Distributed Estimation over Directed Graphs Resilient to Sensor Spoofing
01-01-2023, Bhattacharyya, Shamik, Rokade, Kiran, Rachel Kalpana Kalaimani
This paper addresses the problem of distributed estimation of an unknown dynamic parameter by a multi-agent system over a directed communication network in the presence of an adversarial attack on the agents' sensors. The mode of attack of the adversaries is to corrupt the sensor measurements of some of the agents, while the communication and information processing capabilities of those agents remain unaffected. To ensure that all the agents, both normal as well as those under attack, are able to correctly estimate the parameter value, the Resilient Estimation through Weight Balancing (REWB) algorithm is introduced. The only condition required for the REWB algorithm to guarantee resilient estimation is that at any given point in time, less than half of the total number of agents are under attack. The paper discusses the development of the REWB algorithm using the concepts of weight balancing of directed graphs, and the consensus+innovations approach for linear estimation. Numerical simulations are presented to illustrate the performance of our algorithm over directed graphs under different conditions of adversarial attacks.

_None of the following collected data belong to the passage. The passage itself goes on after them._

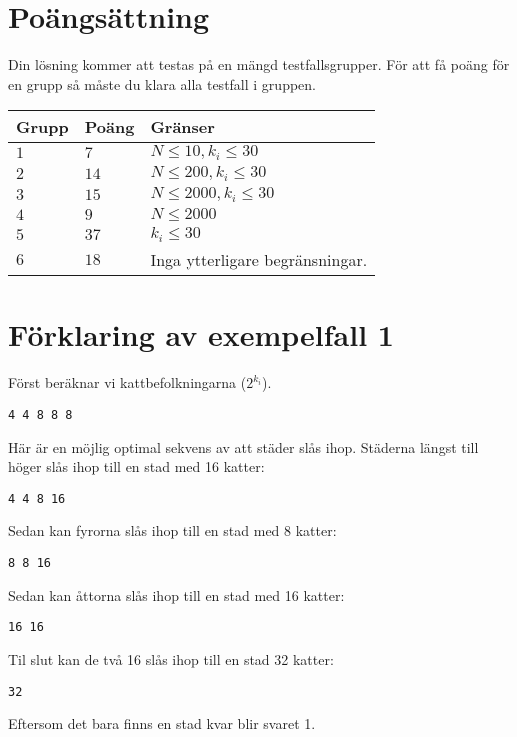 \section*{Poängsättning}
Din lösning kommer att testas på en mängd testfallsgrupper.
För att få poäng för en grupp så måste du klara alla testfall i gruppen.

\noindent
\begin{tabular}{| l | l | p{12cm} |}
  \hline
  \textbf{Grupp} & \textbf{Poäng} & \textbf{Gränser} \\ \hline
  $1$    & $7$       & $N \leq 10, k_i \leq 30$ \\ \hline
  $2$    & $14$      & $N \leq 200, k_i \leq 30$ \\ \hline
  $3$    & $15$      & $N \leq 2000, k_i \leq 30$ \\ \hline
  $4$    & $9$       & $N \leq 2000$ \\ \hline
  $5$    & $37$      & $k_i \leq 30$ \\ \hline
  $6$    & $18$      & Inga ytterligare begränsningar. \\ \hline
\end{tabular}

\section*{Förklaring av exempelfall 1}

Först beräknar vi kattbefolkningarna ($2^{k_i}$).
\begin{verbatim}
4 4 8 8 8
\end{verbatim}
Här är en möjlig optimal sekvens av att städer slås ihop.
Städerna längst till höger slås ihop till en stad med 16 katter:
\begin{verbatim}
4 4 8 16
\end{verbatim}
Sedan kan fyrorna slås ihop till en stad med 8 katter:
\begin{verbatim}
8 8 16
\end{verbatim}
Sedan kan åttorna slås ihop till en stad med 16 katter:
\begin{verbatim}
16 16
\end{verbatim}
Til slut kan de två 16 slås ihop till en stad 32 katter:
\begin{verbatim}
32
\end{verbatim}

Eftersom det bara finns en stad kvar blir svaret 1.
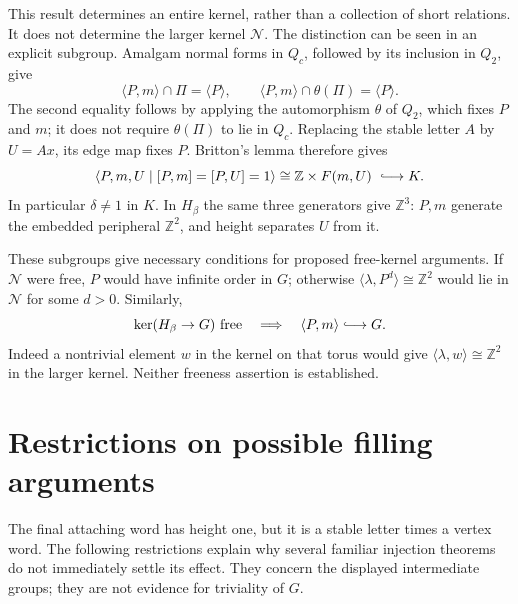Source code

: \documentclass[11pt]{amsart}
\theoremstyle{definition}
\theoremstyle{remark}
\newcommand{\Z}{\mathbb Z}
\begin{document}
This result determines an entire kernel, rather than a collection of
short relations. It does not determine the larger kernel $\mathcal N$.
The distinction can be seen in an explicit subgroup. Amalgam normal
forms in $Q_c$, followed by its inclusion in $Q_2$, give
\[
 \langle P,m\rangle\cap\Pi=\langle P\rangle,
 \qquad \langle P,m\rangle\cap\theta(\Pi)=\langle P\rangle.
\]
The second equality follows by applying the automorphism $\theta$
of $Q_2$, which fixes $P$ and $m$; it does not require
$\theta(\Pi)$ to lie in $Q_c$. Replacing the
stable letter $A$ by $U=Ax$, its edge map fixes $P$. Britton's lemma
therefore gives
\begin{equation}\label{eq:local-product}
 \langle P,m,U\mid[P,m]=[P,U]=1\rangle
       \cong\Z\times F(m,U)\ \lhook\joinrel\longrightarrow K.
\end{equation}
In particular $\delta\ne1$ in $K$. In $H_\beta$ the same three
generators give $\Z^3$: $P,m$ generate the embedded peripheral
$\Z^2$, and height separates $U$ from it.

These subgroups give necessary conditions for proposed free-kernel
arguments. If $\mathcal N$ were free, $P$ would have infinite order
in $G$; otherwise $\langle\lambda,P^d\rangle\cong\Z^2$
would lie in $\mathcal N$ for some $d>0$. Similarly,
\begin{equation}\label{eq:kernel-necessary}
 \ker(H_\beta\to G)\text{ free}\quad\Longrightarrow\quad
                  \langle P,m\rangle\lhook\joinrel\longrightarrow G.
\end{equation}
Indeed a nontrivial element $w$ in the kernel on that torus would give
$\langle\lambda,w\rangle\cong\Z^2$ in the larger kernel.
Neither freeness assertion is established.

\section{Restrictions on possible filling arguments}\label{sec:limits}

The final attaching word has height one, but it is a stable letter
times a vertex word. The following restrictions explain why several
familiar injection theorems do not immediately settle its effect.
They concern the displayed intermediate groups; they are not evidence
for triviality of $G$.
\end{document}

Optimizing network topology for average controllability
01-12-2021, Srighakollapu, Manikya Valli, Rachel Kalpana Kalaimani, Ramakrishna Pasumarthy
We address the problem of identifying a network topology of a networked system for maximizing a controllability measure, the average controllability under constraints on the number of links in the network. We consider networked systems consisting of subsystems with higher-order discrete-time linear time-invariant dynamics. We show that the average controllability is a monotone increasing supermodular function of a set of links in the networked system. Since maximizing such a function with cardinality constraints is an NP-hard problem, we analyze the performance guarantees obtained from the greedy algorithm for maximizing non-submodular set functions in terms of supermodular curvature. We show that the lower bound obtained for the greedy algorithm becomes trivial as the number of subsystems in the networked system increases. Hence, we propose two heuristic algorithms to solve the optimization problem and numerically demonstrate the efficiency of the proposed heuristics in terms of computational complexity and performance improvement in average controllability.